Start of Extracted material

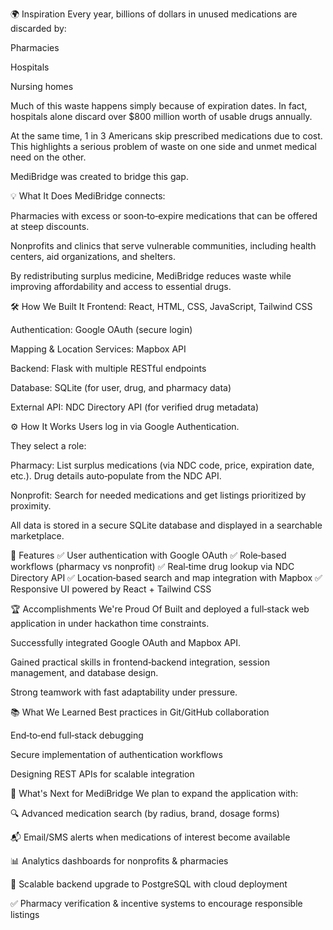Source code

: 🌍 Inspiration
Every year, billions of dollars in unused medications are discarded by:

Pharmacies

Hospitals

Nursing homes

Much of this waste happens simply because of expiration dates. In fact, hospitals alone discard over $800 million worth of usable drugs annually.

At the same time, 1 in 3 Americans skip prescribed medications due to cost. This highlights a serious problem of waste on one side and unmet medical need on the other.

MediBridge was created to bridge this gap.

💡 What It Does
MediBridge connects:

Pharmacies with excess or soon‑to‑expire medications that can be offered at steep discounts.

Nonprofits and clinics that serve vulnerable communities, including health centers, aid organizations, and shelters.

By redistributing surplus medicine, MediBridge reduces waste while improving affordability and access to essential drugs.

🛠️ How We Built It
Frontend: React, HTML, CSS, JavaScript, Tailwind CSS

Authentication: Google OAuth (secure login)

Mapping & Location Services: Mapbox API

Backend: Flask with multiple RESTful endpoints

Database: SQLite (for user, drug, and pharmacy data)

External API: NDC Directory API (for verified drug metadata)

⚙️ How It Works
Users log in via Google Authentication.

They select a role:

Pharmacy: List surplus medications (via NDC code, price, expiration date, etc.). Drug details auto‑populate from the NDC API.

Nonprofit: Search for needed medications and get listings prioritized by proximity.

All data is stored in a secure SQLite database and displayed in a searchable marketplace.

🚀 Features
✅ User authentication with Google OAuth
✅ Role‑based workflows (pharmacy vs nonprofit)
✅ Real‑time drug lookup via NDC Directory API
✅ Location‑based search and map integration with Mapbox
✅ Responsive UI powered by React + Tailwind CSS

🏆 Accomplishments We're Proud Of
Built and deployed a full‑stack web application in under hackathon time constraints.

Successfully integrated Google OAuth and Mapbox API.

Gained practical skills in frontend‑backend integration, session management, and database design.

Strong teamwork with fast adaptability under pressure.

📚 What We Learned
Best practices in Git/GitHub collaboration

End‑to‑end full‑stack debugging

Secure implementation of authentication workflows

Designing REST APIs for scalable integration

🔮 What's Next for MediBridge
We plan to expand the application with:

🔍 Advanced medication search (by radius, brand, dosage forms)

📬 Email/SMS alerts when medications of interest become available

📊 Analytics dashboards for nonprofits & pharmacies

🧱 Scalable backend upgrade to PostgreSQL with cloud deployment

✅ Pharmacy verification & incentive systems to encourage responsible listings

End of Extracted material

What you are asked to do:
Quote, exactly and only, the lines from the first line of the data above through the line containing "Pharmacies with excess". The pictures do not belong in it.

Output below:
Source code

: 🌍 Inspiration
Every year, billions of dollars in unused medications are discarded by:

Pharmacies

Hospitals

Nursing homes

Much of this waste happens simply because of expiration dates. In fact, hospitals alone discard over $800 million worth of usable drugs annually.

At the same time, 1 in 3 Americans skip prescribed medications due to cost. This highlights a serious problem of waste on one side and unmet medical need on the other.

MediBridge was created to bridge this gap.

💡 What It Does
MediBridge connects:

Pharmacies with excess or soon‑to‑expire medications that can be offered at steep discounts.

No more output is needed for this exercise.